Return each entry word for word, without its pictures.

● **Saved data entries**:
========================================================================

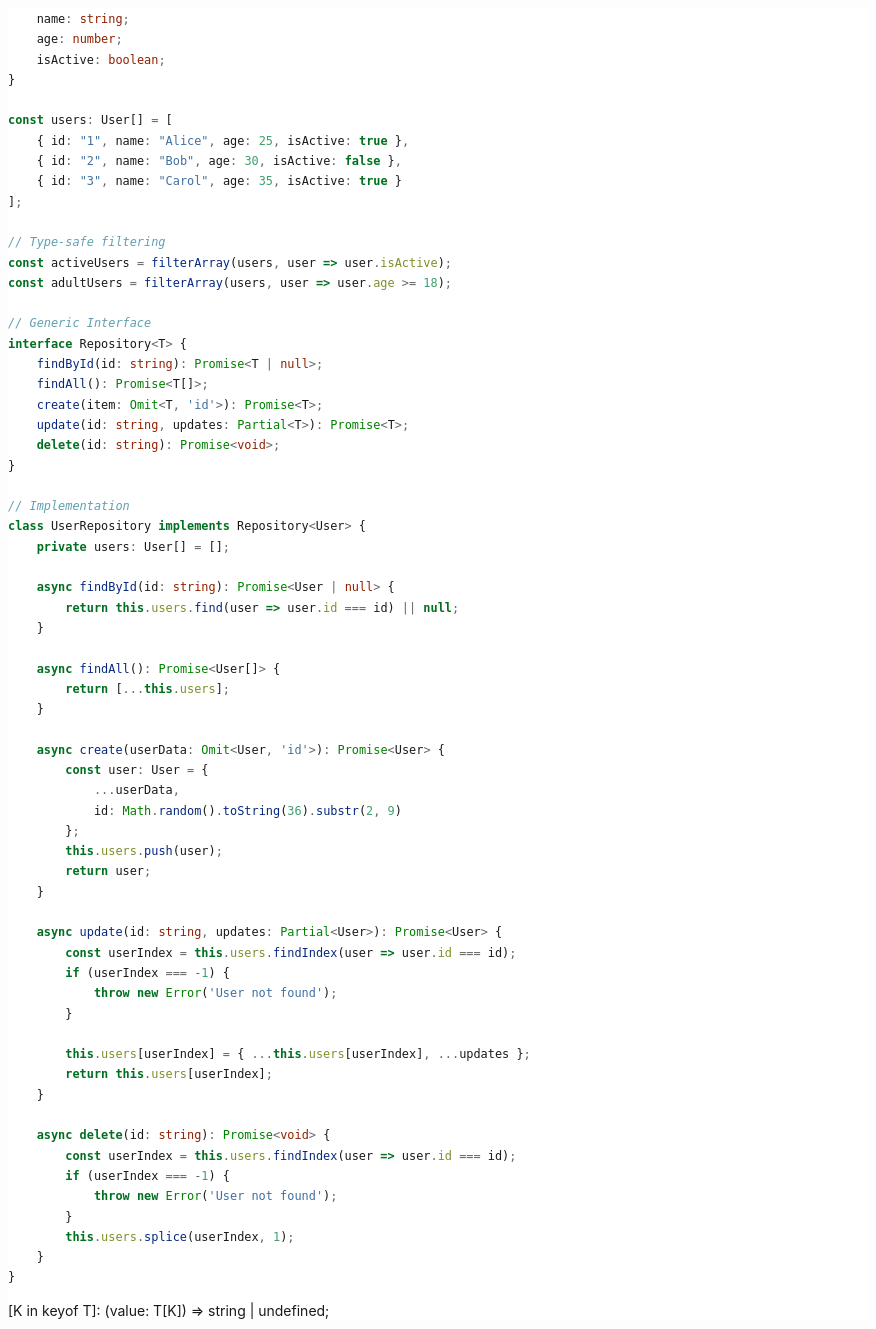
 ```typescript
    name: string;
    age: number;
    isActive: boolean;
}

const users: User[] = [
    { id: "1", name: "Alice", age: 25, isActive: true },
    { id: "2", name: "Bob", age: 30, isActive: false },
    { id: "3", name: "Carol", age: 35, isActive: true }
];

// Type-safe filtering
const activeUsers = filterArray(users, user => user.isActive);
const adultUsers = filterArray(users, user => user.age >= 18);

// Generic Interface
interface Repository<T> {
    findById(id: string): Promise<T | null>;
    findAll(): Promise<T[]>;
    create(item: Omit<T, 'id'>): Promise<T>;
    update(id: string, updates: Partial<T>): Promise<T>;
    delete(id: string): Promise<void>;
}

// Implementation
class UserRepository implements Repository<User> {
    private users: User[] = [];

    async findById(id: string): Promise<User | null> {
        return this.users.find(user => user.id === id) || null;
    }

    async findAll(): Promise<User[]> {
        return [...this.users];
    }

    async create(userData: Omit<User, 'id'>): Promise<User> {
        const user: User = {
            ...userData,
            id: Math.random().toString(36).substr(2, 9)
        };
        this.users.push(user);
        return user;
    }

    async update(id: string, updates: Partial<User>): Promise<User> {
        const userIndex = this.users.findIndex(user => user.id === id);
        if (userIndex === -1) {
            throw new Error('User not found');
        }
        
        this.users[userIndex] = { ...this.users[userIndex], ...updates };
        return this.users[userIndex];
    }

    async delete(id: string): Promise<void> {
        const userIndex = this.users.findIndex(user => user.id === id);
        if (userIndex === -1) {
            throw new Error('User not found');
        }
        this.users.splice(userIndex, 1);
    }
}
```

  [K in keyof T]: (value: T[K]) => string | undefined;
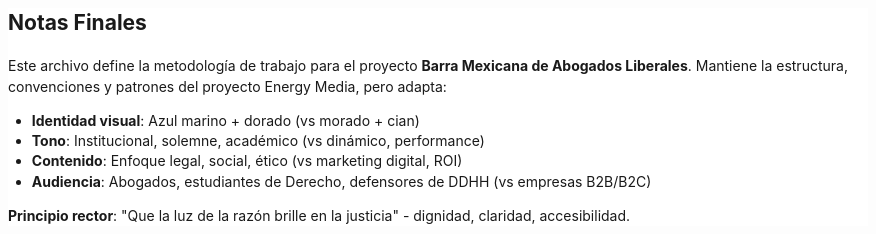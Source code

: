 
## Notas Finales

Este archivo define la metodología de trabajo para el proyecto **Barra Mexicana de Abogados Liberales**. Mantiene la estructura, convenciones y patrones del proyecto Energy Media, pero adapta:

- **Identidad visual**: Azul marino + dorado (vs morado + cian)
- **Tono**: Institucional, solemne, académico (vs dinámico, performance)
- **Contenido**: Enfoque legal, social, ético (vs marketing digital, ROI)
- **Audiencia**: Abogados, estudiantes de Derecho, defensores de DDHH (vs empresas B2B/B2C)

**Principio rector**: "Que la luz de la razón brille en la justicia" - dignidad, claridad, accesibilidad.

========================================================================

● **Answer**:
 ```typescript
    name: string;
    age: number;
    isActive: boolean;
}

const users: User[] = [
    { id: "1", name: "Alice", age: 25, isActive: true },
    { id: "2", name: "Bob", age: 30, isActive: false },
    { id: "3", name: "Carol", age: 35, isActive: true }
];

// Type-safe filtering
const activeUsers = filterArray(users, user => user.isActive);
const adultUsers = filterArray(users, user => user.age >= 18);

// Generic Interface
interface Repository<T> {
    findById(id: string): Promise<T | null>;
    findAll(): Promise<T[]>;
    create(item: Omit<T, 'id'>): Promise<T>;
    update(id: string, updates: Partial<T>): Promise<T>;
    delete(id: string): Promise<void>;
}

// Implementation
class UserRepository implements Repository<User> {
    private users: User[] = [];

    async findById(id: string): Promise<User | null> {
        return this.users.find(user => user.id === id) || null;
    }

    async findAll(): Promise<User[]> {
        return [...this.users];
    }

    async create(userData: Omit<User, 'id'>): Promise<User> {
        const user: User = {
            ...userData,
            id: Math.random().toString(36).substr(2, 9)
        };
        this.users.push(user);
        return user;
    }

    async update(id: string, updates: Partial<User>): Promise<User> {
        const userIndex = this.users.findIndex(user => user.id === id);
        if (userIndex === -1) {
            throw new Error('User not found');
        }
        
        this.users[userIndex] = { ...this.users[userIndex], ...updates };
        return this.users[userIndex];
    }

    async delete(id: string): Promise<void> {
        const userIndex = this.users.findIndex(user => user.id === id);
        if (userIndex === -1) {
            throw new Error('User not found');
        }
        this.users.splice(userIndex, 1);
    }
}
```

  [K in keyof T]: (value: T[K]) => string | undefined;
Source code

: 
## Notas Finales

Este archivo define la metodología de trabajo para el proyecto **Barra Mexicana de Abogados Liberales**. Mantiene la estructura, convenciones y patrones del proyecto Energy Media, pero adapta:

- **Identidad visual**: Azul marino + dorado (vs morado + cian)
- **Tono**: Institucional, solemne, académico (vs dinámico, performance)
- **Contenido**: Enfoque legal, social, ético (vs marketing digital, ROI)
- **Audiencia**: Abogados, estudiantes de Derecho, defensores de DDHH (vs empresas B2B/B2C)

**Principio rector**: "Que la luz de la razón brille en la justicia" - dignidad, claridad, accesibilidad.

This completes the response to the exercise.